*** DATA UNDER STUDY Section Begins ***

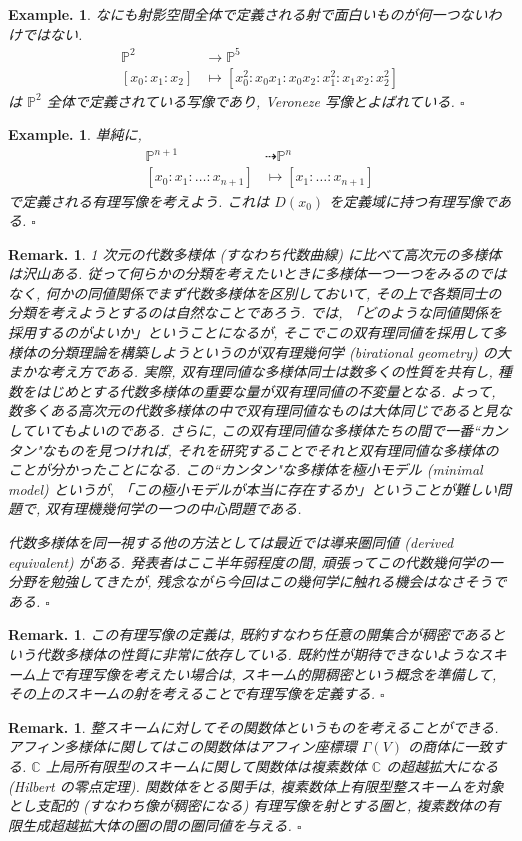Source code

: \documentclass[openany, a4paper, oneside]{jsbook}
\theoremstyle{break}
\theoremstyle{breakdefn}
\newtheorem{ex}[thm]{Example.}
\newtheorem{rem}[thm]{Remark.}
\newcommand{\fin}{\hfill $\square$ \par}
\newcommand{\map}{\longrightarrow}
\begin{document}
\begin{ex}
なにも射影空間全体で定義される射で面白いものが何一つないわけではない.
\begin{align}
 \mathbb{P}^2
 &\map
 \mathbb{P}^5 \\
 [x_0:x_1:x_2]
 &\longmapsto
 [x_0^2:x_0x_1:x_0x_2:x_1^2:x_1x_2:x_2^2]
\end{align}
は $\mathbb{P}^2$ 全体で定義されている写像であり, Veroneze 写像とよばれている. \fin
\end{ex}
\begin{ex}
単純に,
\begin{align}
 \mathbb{P}^{n+1}
 &\dashrightarrow
 \mathbb{P}^n \\
 [x_0:x_1:\dots:x_{n+1}]
 &\longmapsto
 [x_1:\dots:x_{n+1}]
\end{align}
で定義される有理写像を考えよう.
これは $D (x_0)$ を定義域に持つ有理写像である. \fin
\end{ex}

\begin{rem}
1 次元の代数多様体 (すなわち代数曲線) に比べて高次元の多様体は沢山ある.
従って何らかの分類を考えたいときに多様体一つ一つをみるのではなく,
何かの同値関係でまず代数多様体を区別しておいて,
その上で各類同士の分類を考えようとするのは自然なことであろう.
では, 「どのような同値関係を採用するのがよいか」ということになるが,
そこでこの双有理同値を採用して多様体の分類理論を構築しようというのが双有理幾何学 (birational geometry) の大まかな考え方である.
実際, 双有理同値な多様体同士は数多くの性質を共有し, 種数をはじめとする代数多様体の重要な量が双有理同値の不変量となる.
よって, 数多くある高次元の代数多様体の中で双有理同値なものは大体同じであると見なしていてもよいのである.
さらに, この双有理同値な多様体たちの間で一番``カンタン"なものを見つければ,
それを研究することでそれと双有理同値な多様体のことが分かったことになる.
この``カンタン"な多様体を極小モデル (minimal model) というが,
「この極小モデルが本当に存在するか」ということが難しい問題で, 双有理機幾何学の一つの中心問題である.

代数多様体を同一視する他の方法としては最近では導来圏同値 (derived equivalent) がある.
発表者はここ半年弱程度の間, 頑張ってこの代数幾何学の一分野を勉強してきたが,
残念ながら今回はこの幾何学に触れる機会はなさそうである. \fin
\end{rem}
\begin{rem}
この有理写像の定義は, 既約すなわち任意の開集合が稠密であるという代数多様体の性質に非常に依存している.
既約性が期待できないようなスキーム上で有理写像を考えたい場合は,
スキーム的開稠密という概念を準備して, その上のスキームの射を考えることで有理写像を定義する. \fin
\end{rem}
\begin{rem}
整スキームに対してその関数体というものを考えることができる.
アフィン多様体に関してはこの関数体はアフィン座標環 $\Gamma (V)$ の商体に一致する.
$\mathbb{C}$ 上局所有限型のスキームに関して関数体は複素数体 $\mathbb{C}$ の超越拡大になる (Hilbert の零点定理).
関数体をとる関手は, 複素数体上有限型整スキームを対象とし支配的 (すなわち像が稠密になる) 有理写像を射とする圏と,
複素数体の有限生成超越拡大体の圏の間の圏同値を与える. \fin
\end{rem}
\end{document}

*** DATA UNDER STUDY Section Ends ***

• **WHAT YOU NEED TO DO**:
A verbatim copy of the data, with all pictures omitted, is the required output.

• **WRITTEN RESPONSE**:
Source code

: \documentclass[openany, a4paper, oneside]{jsbook}
\theoremstyle{break}
\theoremstyle{breakdefn}
\newtheorem{ex}[thm]{Example.}
\newtheorem{rem}[thm]{Remark.}
\newcommand{\fin}{\hfill $\square$ \par}
\newcommand{\map}{\longrightarrow}
\begin{document}
\begin{ex}
なにも射影空間全体で定義される射で面白いものが何一つないわけではない.
\begin{align}
 \mathbb{P}^2
 &\map
 \mathbb{P}^5 \\
 [x_0:x_1:x_2]
 &\longmapsto
 [x_0^2:x_0x_1:x_0x_2:x_1^2:x_1x_2:x_2^2]
\end{align}
は $\mathbb{P}^2$ 全体で定義されている写像であり, Veroneze 写像とよばれている. \fin
\end{ex}
\begin{ex}
単純に,
\begin{align}
 \mathbb{P}^{n+1}
 &\dashrightarrow
 \mathbb{P}^n \\
 [x_0:x_1:\dots:x_{n+1}]
 &\longmapsto
 [x_1:\dots:x_{n+1}]
\end{align}
で定義される有理写像を考えよう.
これは $D (x_0)$ を定義域に持つ有理写像である. \fin
\end{ex}

\begin{rem}
1 次元の代数多様体 (すなわち代数曲線) に比べて高次元の多様体は沢山ある.
従って何らかの分類を考えたいときに多様体一つ一つをみるのではなく,
何かの同値関係でまず代数多様体を区別しておいて,
その上で各類同士の分類を考えようとするのは自然なことであろう.
では, 「どのような同値関係を採用するのがよいか」ということになるが,
そこでこの双有理同値を採用して多様体の分類理論を構築しようというのが双有理幾何学 (birational geometry) の大まかな考え方である.
実際, 双有理同値な多様体同士は数多くの性質を共有し, 種数をはじめとする代数多様体の重要な量が双有理同値の不変量となる.
よって, 数多くある高次元の代数多様体の中で双有理同値なものは大体同じであると見なしていてもよいのである.
さらに, この双有理同値な多様体たちの間で一番``カンタン"なものを見つければ,
それを研究することでそれと双有理同値な多様体のことが分かったことになる.
この``カンタン"な多様体を極小モデル (minimal model) というが,
「この極小モデルが本当に存在するか」ということが難しい問題で, 双有理機幾何学の一つの中心問題である.

代数多様体を同一視する他の方法としては最近では導来圏同値 (derived equivalent) がある.
発表者はここ半年弱程度の間, 頑張ってこの代数幾何学の一分野を勉強してきたが,
残念ながら今回はこの幾何学に触れる機会はなさそうである. \fin
\end{rem}
\begin{rem}
この有理写像の定義は, 既約すなわち任意の開集合が稠密であるという代数多様体の性質に非常に依存している.
既約性が期待できないようなスキーム上で有理写像を考えたい場合は,
スキーム的開稠密という概念を準備して, その上のスキームの射を考えることで有理写像を定義する. \fin
\end{rem}
\begin{rem}
整スキームに対してその関数体というものを考えることができる.
アフィン多様体に関してはこの関数体はアフィン座標環 $\Gamma (V)$ の商体に一致する.
$\mathbb{C}$ 上局所有限型のスキームに関して関数体は複素数体 $\mathbb{C}$ の超越拡大になる (Hilbert の零点定理).
関数体をとる関手は, 複素数体上有限型整スキームを対象とし支配的 (すなわち像が稠密になる) 有理写像を射とする圏と,
複素数体の有限生成超越拡大体の圏の間の圏同値を与える. \fin
\end{rem}
\end{document}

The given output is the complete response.